You are viewing a plain text version of this content. The canonical link for it is here.

Posted to issues@spark.apache.org by "Marco Gaido (JIRA)" <ji...@apache.org> on 2018/08/24 09:55:00 UTC

[jira] [Commented] (SPARK-25219) KMeans Clustering - Text Data - Results are incorrect

    [ https://issues.apache.org/jira/browse/SPARK-25219?page=com.atlassian.jira.plugin.system.issuetabpanels:comment-tabpanel&focusedCommentId=16591423#comment-16591423 ] 

Marco Gaido commented on SPARK-25219:
-------------------------------------

Hi [~VVasanth], a JIRA like this is very difficult to work on: saying that something returns a result which is not the expected one is not a great starting point for taking an action.
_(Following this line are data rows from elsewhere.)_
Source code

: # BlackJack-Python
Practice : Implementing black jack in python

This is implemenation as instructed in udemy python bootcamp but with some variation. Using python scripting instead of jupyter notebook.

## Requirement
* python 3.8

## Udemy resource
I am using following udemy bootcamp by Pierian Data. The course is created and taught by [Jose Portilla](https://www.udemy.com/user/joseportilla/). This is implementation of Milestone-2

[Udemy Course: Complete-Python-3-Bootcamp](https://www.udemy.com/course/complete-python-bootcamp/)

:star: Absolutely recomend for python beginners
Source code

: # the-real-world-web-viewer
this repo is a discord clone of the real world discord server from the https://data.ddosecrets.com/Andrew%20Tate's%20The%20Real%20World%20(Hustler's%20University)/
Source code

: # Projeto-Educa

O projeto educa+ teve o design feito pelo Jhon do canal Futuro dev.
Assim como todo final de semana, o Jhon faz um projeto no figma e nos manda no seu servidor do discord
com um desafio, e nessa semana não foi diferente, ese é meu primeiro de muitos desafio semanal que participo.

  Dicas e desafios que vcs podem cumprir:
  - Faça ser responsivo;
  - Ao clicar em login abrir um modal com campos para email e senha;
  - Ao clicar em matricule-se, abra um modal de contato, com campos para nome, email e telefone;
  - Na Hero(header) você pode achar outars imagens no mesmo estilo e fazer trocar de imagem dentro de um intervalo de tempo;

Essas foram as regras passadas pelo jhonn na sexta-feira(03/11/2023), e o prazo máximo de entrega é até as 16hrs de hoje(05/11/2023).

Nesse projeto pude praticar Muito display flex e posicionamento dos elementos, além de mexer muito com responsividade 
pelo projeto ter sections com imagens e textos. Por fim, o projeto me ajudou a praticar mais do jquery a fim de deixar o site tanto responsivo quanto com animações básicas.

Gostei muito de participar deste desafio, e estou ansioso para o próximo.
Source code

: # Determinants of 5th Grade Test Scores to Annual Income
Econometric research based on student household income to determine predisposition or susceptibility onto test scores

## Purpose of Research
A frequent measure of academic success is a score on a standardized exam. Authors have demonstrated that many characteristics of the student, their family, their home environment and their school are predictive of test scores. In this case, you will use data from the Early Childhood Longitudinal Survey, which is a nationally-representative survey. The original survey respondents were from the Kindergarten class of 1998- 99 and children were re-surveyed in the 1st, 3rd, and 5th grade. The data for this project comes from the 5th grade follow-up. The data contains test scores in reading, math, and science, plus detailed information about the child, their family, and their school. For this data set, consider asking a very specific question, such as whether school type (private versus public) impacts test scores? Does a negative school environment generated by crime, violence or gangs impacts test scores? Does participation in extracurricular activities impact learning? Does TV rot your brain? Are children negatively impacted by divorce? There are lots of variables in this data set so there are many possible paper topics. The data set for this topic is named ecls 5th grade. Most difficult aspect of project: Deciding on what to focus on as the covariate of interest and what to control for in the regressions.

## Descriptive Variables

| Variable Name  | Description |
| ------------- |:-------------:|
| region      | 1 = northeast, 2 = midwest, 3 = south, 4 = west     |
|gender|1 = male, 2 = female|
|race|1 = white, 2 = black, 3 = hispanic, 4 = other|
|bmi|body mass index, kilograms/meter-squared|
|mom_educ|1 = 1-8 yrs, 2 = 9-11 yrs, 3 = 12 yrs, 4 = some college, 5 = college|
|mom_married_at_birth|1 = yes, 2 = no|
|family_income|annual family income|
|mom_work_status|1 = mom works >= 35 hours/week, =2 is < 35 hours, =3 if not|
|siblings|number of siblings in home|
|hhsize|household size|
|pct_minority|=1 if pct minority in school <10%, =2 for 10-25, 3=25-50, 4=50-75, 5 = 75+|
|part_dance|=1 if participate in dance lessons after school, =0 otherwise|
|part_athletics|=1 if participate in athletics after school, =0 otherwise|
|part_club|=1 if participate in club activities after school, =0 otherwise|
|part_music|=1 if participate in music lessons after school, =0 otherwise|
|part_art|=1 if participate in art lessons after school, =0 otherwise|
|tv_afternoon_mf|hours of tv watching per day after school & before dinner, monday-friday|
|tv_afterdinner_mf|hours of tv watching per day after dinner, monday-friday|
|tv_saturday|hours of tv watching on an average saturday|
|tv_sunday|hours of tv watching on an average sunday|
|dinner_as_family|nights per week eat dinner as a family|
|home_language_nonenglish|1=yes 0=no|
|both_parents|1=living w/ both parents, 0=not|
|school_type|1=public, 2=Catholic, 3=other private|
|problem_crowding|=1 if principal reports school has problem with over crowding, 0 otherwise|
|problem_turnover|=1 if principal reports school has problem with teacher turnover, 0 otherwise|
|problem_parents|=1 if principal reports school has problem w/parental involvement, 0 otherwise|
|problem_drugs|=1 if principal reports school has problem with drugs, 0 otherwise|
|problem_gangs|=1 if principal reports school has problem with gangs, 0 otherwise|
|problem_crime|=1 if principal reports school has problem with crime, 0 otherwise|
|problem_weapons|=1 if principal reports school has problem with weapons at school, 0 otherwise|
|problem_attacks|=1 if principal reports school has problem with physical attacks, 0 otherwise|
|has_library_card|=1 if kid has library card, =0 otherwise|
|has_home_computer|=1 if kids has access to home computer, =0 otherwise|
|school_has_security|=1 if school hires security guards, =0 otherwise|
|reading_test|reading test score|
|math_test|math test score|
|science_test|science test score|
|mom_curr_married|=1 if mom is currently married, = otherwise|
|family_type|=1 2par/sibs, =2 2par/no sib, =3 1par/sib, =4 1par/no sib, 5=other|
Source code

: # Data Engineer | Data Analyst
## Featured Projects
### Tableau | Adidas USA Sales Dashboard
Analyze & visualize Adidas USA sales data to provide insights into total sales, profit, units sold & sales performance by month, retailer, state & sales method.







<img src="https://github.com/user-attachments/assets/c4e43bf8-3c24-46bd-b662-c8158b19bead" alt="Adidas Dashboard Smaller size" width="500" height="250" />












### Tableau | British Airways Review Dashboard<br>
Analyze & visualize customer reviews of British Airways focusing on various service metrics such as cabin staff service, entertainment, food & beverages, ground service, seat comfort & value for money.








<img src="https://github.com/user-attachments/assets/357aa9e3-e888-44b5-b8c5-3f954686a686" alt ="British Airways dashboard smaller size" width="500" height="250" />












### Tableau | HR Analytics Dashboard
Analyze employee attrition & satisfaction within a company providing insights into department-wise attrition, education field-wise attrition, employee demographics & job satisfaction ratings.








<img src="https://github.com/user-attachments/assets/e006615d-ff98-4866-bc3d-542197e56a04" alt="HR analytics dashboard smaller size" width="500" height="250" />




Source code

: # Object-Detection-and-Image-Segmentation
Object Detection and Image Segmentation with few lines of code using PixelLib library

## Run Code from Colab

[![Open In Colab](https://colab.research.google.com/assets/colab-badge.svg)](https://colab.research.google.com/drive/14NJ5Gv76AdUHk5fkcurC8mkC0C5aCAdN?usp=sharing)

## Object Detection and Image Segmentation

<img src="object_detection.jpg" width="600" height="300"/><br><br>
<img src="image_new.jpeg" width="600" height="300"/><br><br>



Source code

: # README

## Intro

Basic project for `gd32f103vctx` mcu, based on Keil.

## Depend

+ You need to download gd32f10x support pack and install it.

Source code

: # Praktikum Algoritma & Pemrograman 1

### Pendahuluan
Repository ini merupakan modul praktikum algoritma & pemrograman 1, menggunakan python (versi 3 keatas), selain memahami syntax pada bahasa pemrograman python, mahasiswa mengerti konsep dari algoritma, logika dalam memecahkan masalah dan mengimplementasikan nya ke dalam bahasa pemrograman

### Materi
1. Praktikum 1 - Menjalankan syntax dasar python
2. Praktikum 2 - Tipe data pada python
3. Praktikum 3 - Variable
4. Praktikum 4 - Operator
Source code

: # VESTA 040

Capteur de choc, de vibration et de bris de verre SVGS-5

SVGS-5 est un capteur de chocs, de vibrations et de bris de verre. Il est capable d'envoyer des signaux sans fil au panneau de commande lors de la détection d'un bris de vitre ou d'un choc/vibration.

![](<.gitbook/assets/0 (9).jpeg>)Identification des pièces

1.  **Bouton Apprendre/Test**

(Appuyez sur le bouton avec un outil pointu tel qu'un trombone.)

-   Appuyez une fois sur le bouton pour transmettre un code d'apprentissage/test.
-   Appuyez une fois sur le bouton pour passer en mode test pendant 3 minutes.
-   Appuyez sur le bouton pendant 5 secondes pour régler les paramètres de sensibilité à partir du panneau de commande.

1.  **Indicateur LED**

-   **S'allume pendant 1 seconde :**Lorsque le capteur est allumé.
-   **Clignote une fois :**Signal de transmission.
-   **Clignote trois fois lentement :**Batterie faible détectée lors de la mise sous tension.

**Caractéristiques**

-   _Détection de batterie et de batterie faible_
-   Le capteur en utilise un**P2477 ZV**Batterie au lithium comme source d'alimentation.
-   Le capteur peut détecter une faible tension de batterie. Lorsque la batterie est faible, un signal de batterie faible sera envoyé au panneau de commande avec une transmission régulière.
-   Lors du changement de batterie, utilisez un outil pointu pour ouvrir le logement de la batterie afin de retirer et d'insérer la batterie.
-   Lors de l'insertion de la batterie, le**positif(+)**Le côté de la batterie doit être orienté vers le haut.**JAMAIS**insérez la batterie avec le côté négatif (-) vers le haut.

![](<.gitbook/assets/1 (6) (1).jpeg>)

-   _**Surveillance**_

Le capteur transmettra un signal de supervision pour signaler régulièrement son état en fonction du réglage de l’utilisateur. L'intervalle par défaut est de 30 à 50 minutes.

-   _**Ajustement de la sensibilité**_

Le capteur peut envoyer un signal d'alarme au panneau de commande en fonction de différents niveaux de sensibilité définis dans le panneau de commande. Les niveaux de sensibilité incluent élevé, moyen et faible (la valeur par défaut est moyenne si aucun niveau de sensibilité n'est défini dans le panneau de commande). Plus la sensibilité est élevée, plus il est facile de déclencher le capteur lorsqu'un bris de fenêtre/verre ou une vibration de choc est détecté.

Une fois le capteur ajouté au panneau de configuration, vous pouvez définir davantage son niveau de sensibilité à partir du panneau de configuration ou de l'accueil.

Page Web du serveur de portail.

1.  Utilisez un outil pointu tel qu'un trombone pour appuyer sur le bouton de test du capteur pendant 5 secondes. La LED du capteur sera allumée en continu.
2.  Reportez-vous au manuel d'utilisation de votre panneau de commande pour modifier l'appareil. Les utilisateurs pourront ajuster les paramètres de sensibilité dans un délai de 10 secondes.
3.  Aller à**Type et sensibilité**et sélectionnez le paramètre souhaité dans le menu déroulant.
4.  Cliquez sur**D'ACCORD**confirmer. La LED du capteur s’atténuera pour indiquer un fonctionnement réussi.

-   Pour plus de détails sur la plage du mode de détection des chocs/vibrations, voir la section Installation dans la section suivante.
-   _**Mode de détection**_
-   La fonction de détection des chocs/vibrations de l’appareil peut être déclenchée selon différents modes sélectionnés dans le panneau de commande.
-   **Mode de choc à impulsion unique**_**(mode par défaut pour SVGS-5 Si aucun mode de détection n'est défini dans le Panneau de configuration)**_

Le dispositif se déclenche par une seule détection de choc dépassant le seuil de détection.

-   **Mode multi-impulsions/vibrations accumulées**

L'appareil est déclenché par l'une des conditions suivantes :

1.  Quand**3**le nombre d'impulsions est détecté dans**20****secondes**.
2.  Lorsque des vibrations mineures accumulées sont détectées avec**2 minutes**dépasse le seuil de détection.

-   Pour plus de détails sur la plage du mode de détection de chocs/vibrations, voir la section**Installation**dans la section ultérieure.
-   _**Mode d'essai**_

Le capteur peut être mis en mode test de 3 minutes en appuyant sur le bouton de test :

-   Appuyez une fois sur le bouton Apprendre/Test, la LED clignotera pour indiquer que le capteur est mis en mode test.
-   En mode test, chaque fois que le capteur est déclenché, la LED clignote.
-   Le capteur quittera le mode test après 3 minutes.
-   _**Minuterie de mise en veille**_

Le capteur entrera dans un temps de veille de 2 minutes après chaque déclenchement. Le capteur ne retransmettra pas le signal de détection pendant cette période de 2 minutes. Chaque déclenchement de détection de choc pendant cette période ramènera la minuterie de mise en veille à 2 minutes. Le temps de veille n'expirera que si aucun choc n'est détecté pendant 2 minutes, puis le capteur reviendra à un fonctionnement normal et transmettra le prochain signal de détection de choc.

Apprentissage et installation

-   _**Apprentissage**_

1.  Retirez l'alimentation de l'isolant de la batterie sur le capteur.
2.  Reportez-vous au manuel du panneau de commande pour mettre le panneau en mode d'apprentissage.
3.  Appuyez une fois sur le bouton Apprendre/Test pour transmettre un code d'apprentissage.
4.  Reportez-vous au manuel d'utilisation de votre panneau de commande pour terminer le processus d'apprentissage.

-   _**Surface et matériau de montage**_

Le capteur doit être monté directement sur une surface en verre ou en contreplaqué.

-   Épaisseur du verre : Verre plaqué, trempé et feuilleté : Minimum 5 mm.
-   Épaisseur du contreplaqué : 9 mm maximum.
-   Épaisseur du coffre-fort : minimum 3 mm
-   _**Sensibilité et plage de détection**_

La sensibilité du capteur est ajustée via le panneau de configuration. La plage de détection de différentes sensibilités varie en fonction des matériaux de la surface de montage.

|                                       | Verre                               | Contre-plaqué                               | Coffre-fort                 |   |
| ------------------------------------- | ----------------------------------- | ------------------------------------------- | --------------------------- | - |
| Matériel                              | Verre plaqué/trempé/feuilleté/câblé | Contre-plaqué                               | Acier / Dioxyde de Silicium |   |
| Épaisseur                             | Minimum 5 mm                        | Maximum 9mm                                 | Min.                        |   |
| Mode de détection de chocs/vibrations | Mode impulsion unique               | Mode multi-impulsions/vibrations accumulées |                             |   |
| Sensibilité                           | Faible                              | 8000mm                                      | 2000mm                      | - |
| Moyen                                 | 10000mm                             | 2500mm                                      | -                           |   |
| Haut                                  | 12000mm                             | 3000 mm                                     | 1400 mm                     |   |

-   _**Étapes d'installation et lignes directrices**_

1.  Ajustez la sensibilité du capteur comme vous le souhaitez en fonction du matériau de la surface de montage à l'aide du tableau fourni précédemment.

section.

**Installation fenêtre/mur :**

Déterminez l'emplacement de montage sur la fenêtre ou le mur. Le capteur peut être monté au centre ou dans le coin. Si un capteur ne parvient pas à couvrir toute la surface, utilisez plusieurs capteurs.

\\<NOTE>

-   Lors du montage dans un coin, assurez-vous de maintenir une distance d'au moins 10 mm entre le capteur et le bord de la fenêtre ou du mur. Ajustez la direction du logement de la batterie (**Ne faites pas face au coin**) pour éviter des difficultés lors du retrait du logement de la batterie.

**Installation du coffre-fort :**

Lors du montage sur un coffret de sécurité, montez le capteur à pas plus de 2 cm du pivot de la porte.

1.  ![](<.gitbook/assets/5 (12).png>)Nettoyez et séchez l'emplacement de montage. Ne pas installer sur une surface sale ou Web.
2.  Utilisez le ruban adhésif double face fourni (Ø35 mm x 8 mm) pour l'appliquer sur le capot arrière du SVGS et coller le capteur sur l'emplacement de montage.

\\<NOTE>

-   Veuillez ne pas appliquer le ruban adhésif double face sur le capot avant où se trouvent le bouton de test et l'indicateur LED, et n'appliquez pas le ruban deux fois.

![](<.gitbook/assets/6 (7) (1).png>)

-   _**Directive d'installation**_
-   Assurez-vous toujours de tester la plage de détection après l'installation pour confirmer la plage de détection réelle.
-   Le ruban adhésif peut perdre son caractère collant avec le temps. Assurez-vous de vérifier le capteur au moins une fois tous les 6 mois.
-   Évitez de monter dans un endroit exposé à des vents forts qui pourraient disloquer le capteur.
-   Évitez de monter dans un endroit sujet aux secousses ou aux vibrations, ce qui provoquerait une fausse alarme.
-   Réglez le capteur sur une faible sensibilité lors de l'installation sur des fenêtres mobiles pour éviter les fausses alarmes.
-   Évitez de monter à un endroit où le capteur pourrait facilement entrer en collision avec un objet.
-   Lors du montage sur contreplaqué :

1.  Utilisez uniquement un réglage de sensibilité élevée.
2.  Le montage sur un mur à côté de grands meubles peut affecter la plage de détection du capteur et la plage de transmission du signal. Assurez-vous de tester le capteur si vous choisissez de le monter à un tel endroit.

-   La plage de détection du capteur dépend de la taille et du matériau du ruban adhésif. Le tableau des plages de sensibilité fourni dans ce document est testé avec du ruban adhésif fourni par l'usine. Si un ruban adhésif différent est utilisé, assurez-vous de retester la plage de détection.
It would be great if you could provide a simple reproducer. The reproducer needs to involve only one thing if possible (in this case KMeans, not involving other transformation), with a set of parameters to reproduce the problem and the expected result which is returned with the same parameters by the other libraries.

If the problem is more clear, I am happy to work on it, but first we need to understand whether this is indeed an issue and how to reproduce it. Thanks.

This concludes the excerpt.